Citizenship acquired from German parents

According to the so-called ‘descent principle’, a child becomes a German citizen at birth if their mother or father – or both – are German citizens.

If the parents are married, and if one or both of the parents are German citizens, then the child automatically gains German citizenship.

If only the father has German citizenship and is not married to the mother, then an acknowledgement of paternity is required.

READ ALSO: Berlin government wants to speed up German citizenship process

This can be obtained from the local youth welfare office or registry office before or after the birth, for a fee of €40. An overview of the application requirements can be found here. details here.

This application must be completed at the latest before the child reaches the age of 23.

A father holds the hand of a baby boy just a few days old. Photo: picture alliance/dpa | Sina Schuldt

In many cases, a child of parents with different countries of origin will be registered at birth according to the foreign nationality of the other parent and will therefore have multiple nationalities.

Unlike with other routes to becoming a German citizen, a child who gains their German citizenship through descent may permanently hold dual nationality under current rules. 

Children of German parents born abroad

Children who are born abroad, whose German parent was also born abroad after December 31st, 1999, may only acquire German citizenship if their birth is entered in a German register of births within one year.

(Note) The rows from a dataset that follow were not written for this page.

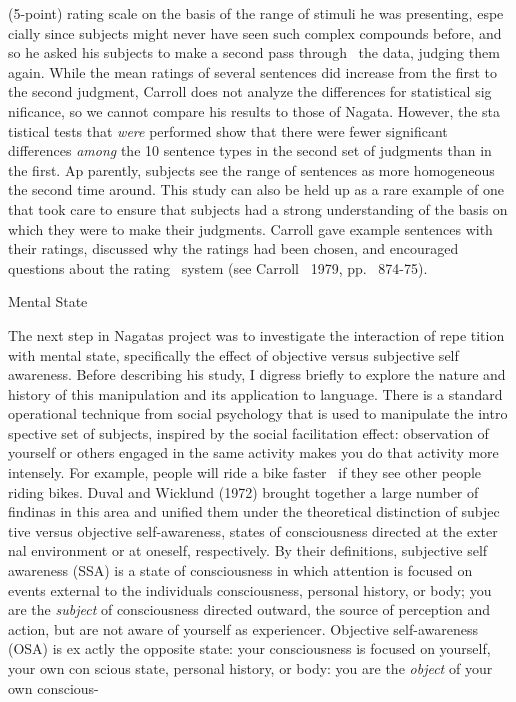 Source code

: \clearpage\setcounter{page}{1}\begin{styleStandard}
(5-point) rating scale on the basis of the range of stimuli he was presenting, espe\- cially since subjects might never have seen such complex compounds before, and so he asked his subjects to make a second pass through \ the data, judging them again. While the mean ratings of several sentences did increase from the first to the second judgment, Carroll does not analyze the differences for statistical sig\- nificance, so we cannot compare his results to those of Nagata. However, the sta\- tistical tests that \textit{were}\textit{ }performed show that there were fewer significant differences \textit{among}\textit{ }the 10 sentence types in the second set of judgments than in the first. Ap\- parently, subjects see the range of sentences as more homogeneous the second time around. This study can also be held up as a rare example of one that took care to ensure that subjects had a strong understanding of the basis on which they were to make their judgments. Carroll gave example sentences with their ratings, discussed why the ratings had been chosen, and encouraged questions about the rating \ system (see Carroll \ 1979, pp. \ 874-75).
\end{styleStandard}


\begin{styleHeadingviii}
Mental State
\end{styleHeadingviii}


\begin{styleStandard}
The next step in Nagata{\textquotesingle}s project was to investigate the interaction of repe\- tition with mental state, specifically the effect of objective versus subjective self\- awareness. Before describing his study, I digress briefly to explore the nature and history of this manipulation and its application to language. There is a standard operational technique from social psychology that is used to manipulate the intro\- spective set of subjects, inspired by the social facilitation effect: observation of yourself or others engaged in the same activity makes you do that activity more intensely. For example, people will ride a bike faster \ if they see other people riding bikes. Duval and Wicklund (1972) brought together a large number of findinas in this area and unified them under the theoretical distinction of subjec\- tive versus objective self-awareness, states of consciousness directed at the exter\- nal environment or at oneself, respectively. By their definitions, subjective self\- awareness (SSA) is a state of consciousness in which attention is focused on events external to the individual{\textquotesingle}s consciousness, personal history, or body; you are the \textit{subject}\textit{ }of consciousness directed outward, the source of perception and action, but are not aware of yourself as experiencer. Objective self-awareness (OSA) is ex\- actly the opposite state: your consciousness is focused on yourself, your own con\- scious state, personal history, or body: you are the \textit{object}\textit{ }of your own conscious-
\end{styleStandard}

If the German parent was born before December 31st, 1999 and/or within the territory of Germany, the automatic acquisition of German nationality by descent does not change.

Citizenship through adoption

An adopted child can acquire German citizenship if one of the parents is a German national at the time the adoption, if the adoption is legally effective under German law, and if the adopted child is not yet 18 years old at the time of the adoption application.

Citizenship after being born in Germany

The principle of place of birth has applied in Germany since January 1st, 2000. According to this principle, even if neither parent has German nationality, a child born in Germany can become a German citizen, as long as certain conditions are met by either the father or mother.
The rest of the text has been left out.